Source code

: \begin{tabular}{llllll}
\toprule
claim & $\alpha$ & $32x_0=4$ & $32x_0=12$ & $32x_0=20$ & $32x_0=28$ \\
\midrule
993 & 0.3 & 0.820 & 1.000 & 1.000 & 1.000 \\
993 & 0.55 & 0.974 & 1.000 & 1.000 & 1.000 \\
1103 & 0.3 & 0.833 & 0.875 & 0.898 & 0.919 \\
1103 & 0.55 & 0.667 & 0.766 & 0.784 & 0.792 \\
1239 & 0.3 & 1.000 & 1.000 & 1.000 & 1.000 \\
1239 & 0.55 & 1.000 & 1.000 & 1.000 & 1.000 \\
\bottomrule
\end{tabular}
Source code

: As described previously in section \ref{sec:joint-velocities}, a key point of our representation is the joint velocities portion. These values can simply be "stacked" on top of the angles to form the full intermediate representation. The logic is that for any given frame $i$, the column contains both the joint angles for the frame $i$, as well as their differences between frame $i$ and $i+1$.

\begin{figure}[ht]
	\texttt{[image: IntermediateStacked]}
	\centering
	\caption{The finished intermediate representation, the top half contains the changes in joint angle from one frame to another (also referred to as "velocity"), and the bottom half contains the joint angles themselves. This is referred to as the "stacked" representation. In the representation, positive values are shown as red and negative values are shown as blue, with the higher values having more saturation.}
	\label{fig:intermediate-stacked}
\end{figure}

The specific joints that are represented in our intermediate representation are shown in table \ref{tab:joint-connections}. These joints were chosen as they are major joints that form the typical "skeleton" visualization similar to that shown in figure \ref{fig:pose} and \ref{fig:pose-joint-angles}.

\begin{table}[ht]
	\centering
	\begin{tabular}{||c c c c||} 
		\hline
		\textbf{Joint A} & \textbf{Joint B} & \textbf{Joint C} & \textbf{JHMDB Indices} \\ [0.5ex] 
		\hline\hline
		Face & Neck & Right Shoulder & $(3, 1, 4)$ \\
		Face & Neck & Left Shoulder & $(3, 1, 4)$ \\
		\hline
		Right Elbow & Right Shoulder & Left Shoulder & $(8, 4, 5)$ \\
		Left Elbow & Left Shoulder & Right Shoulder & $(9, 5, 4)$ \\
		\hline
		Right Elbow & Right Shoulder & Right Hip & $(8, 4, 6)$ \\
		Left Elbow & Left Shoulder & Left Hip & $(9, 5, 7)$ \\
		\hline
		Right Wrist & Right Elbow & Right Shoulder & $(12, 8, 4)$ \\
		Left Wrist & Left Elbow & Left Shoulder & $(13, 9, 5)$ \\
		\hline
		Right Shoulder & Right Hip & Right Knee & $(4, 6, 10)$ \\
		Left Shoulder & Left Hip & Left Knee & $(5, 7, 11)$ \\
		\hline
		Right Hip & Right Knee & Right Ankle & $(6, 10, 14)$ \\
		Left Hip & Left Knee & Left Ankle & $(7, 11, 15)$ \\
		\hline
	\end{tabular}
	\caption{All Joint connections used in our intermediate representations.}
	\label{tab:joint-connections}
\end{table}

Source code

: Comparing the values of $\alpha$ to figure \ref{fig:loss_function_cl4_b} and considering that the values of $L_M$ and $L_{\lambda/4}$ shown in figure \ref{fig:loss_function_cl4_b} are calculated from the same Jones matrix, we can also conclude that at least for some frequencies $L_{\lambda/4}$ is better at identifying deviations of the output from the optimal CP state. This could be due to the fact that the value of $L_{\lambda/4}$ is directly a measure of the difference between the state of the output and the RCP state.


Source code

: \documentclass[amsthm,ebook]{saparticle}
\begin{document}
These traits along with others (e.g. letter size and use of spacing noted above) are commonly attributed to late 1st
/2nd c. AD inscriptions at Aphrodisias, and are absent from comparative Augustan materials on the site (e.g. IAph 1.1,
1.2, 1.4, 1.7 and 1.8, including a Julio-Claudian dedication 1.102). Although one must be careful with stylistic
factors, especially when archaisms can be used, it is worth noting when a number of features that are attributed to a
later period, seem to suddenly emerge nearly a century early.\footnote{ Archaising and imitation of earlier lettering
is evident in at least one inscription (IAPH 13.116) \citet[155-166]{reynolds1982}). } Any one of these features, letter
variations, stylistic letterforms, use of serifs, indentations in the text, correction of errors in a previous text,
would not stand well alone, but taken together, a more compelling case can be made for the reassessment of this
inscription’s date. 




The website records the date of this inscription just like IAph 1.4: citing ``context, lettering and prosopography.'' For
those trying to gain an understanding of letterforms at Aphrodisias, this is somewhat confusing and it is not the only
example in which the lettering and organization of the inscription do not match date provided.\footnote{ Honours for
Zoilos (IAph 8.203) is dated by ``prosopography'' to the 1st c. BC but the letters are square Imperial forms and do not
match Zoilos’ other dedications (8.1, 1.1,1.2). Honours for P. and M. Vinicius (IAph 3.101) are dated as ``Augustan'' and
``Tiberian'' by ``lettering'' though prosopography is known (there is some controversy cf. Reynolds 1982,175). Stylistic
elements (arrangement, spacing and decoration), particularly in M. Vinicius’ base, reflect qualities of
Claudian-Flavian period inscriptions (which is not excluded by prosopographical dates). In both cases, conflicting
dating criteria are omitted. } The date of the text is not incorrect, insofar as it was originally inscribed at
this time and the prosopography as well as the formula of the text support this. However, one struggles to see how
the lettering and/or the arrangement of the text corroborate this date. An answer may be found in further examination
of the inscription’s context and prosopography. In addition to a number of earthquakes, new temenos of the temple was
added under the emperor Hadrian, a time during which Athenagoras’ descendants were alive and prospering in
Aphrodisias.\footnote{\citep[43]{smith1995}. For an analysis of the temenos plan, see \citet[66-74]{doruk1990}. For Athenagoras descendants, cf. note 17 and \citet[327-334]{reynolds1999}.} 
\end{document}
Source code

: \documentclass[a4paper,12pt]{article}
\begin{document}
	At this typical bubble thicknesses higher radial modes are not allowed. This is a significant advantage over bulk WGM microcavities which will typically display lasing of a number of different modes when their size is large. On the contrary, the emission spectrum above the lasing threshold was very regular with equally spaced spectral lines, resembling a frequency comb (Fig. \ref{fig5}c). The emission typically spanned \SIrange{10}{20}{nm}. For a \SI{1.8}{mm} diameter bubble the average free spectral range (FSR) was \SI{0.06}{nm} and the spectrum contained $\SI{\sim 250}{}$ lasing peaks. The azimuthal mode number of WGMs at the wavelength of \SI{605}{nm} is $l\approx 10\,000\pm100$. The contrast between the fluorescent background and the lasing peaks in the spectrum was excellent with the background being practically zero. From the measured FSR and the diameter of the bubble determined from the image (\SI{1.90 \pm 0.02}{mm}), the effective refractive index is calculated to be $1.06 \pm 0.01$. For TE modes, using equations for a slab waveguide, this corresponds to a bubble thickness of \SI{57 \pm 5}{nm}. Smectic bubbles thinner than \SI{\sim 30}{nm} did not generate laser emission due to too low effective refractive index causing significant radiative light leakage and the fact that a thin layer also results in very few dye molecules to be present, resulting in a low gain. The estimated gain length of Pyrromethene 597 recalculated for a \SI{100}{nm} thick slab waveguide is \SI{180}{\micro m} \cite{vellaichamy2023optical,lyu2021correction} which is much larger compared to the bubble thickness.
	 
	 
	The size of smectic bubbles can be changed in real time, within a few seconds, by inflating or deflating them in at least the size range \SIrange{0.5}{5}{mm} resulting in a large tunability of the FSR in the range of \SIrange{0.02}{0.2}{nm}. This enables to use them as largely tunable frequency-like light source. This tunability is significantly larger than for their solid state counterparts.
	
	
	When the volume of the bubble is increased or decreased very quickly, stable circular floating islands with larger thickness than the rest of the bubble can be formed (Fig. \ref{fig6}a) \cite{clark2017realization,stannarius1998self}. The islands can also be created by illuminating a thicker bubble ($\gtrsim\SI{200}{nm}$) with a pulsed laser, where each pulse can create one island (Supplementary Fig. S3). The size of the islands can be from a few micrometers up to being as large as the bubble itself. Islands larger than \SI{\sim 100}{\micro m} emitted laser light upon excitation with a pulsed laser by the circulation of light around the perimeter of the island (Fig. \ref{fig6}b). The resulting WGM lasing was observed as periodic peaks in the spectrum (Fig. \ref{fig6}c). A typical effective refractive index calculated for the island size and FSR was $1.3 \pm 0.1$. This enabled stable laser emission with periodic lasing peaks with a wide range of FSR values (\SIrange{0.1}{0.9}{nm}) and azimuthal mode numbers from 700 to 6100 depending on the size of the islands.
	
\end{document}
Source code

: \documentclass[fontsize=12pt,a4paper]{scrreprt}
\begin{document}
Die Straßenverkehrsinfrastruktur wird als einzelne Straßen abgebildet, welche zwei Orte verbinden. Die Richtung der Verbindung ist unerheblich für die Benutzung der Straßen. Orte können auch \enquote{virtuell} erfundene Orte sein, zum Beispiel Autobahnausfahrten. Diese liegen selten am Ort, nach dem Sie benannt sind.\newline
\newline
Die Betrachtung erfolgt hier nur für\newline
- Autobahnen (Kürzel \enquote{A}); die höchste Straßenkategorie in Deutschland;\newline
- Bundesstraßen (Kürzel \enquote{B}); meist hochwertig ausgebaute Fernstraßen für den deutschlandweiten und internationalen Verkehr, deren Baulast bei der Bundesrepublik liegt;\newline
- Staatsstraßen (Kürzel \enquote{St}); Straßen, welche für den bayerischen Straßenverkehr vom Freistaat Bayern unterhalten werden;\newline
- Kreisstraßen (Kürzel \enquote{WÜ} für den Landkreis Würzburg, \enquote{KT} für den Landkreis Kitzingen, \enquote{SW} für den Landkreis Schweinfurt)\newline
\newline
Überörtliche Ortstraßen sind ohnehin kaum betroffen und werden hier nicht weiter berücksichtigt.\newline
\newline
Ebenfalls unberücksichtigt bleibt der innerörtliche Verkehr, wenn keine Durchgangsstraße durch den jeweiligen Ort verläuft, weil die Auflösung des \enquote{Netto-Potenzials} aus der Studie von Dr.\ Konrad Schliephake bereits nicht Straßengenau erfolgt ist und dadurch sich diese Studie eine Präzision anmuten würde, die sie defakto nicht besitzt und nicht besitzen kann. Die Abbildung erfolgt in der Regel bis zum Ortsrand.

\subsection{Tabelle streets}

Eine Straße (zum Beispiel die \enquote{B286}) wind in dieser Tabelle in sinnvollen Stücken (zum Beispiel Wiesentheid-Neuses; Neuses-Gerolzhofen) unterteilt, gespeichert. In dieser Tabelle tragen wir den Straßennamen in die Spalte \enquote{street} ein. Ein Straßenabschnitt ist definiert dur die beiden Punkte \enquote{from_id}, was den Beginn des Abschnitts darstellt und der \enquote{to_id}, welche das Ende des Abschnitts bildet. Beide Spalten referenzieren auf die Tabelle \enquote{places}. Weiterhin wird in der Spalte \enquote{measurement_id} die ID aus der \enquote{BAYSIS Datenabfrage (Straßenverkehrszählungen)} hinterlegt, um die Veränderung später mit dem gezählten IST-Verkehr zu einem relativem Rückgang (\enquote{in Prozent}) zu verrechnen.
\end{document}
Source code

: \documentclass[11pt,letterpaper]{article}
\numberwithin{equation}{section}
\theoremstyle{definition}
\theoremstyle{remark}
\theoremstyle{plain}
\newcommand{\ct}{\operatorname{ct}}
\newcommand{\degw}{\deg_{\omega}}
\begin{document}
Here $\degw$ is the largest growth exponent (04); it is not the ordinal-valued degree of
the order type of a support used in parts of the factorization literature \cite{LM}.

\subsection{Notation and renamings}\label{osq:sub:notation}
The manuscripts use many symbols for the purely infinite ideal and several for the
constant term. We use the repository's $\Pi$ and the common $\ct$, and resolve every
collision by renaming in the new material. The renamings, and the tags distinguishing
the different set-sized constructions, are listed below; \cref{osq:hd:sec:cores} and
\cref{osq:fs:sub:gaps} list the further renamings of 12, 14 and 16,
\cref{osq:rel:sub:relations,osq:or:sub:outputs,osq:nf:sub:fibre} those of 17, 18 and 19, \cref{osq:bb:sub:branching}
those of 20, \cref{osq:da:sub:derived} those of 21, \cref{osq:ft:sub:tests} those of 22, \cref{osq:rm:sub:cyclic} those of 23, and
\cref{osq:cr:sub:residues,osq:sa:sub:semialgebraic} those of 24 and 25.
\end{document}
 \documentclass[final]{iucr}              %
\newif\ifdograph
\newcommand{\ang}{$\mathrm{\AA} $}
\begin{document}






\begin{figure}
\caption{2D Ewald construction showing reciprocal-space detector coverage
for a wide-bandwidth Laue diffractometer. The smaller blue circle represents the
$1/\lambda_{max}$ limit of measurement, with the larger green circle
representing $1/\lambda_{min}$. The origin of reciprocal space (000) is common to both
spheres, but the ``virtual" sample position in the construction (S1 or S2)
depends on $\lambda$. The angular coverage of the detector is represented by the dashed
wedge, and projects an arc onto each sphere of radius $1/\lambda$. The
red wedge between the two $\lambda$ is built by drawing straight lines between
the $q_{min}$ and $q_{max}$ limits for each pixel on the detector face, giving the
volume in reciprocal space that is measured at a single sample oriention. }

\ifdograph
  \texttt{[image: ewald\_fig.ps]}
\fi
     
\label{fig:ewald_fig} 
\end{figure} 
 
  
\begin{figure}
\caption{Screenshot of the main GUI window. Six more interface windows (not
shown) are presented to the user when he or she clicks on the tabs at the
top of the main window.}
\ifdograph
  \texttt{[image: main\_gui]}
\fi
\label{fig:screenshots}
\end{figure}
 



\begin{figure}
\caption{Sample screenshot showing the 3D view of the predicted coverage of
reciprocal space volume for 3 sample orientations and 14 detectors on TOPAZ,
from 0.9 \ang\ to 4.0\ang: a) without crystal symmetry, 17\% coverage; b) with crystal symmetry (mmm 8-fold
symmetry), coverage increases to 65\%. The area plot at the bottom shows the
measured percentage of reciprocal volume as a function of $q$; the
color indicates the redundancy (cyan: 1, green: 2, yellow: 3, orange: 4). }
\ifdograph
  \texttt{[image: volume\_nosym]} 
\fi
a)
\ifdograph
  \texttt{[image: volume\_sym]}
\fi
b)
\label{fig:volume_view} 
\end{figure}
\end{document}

## TASK DETAILS
Gather and copy every line of the data in which the string "context" is found.

## EXERCISE SOLUTION
The website records the date of this inscription just like IAph 1.4: citing ``context, lettering and prosopography.'' For
of the inscription’s context and prosopography. In addition to a number of earthquakes, new temenos of the temple was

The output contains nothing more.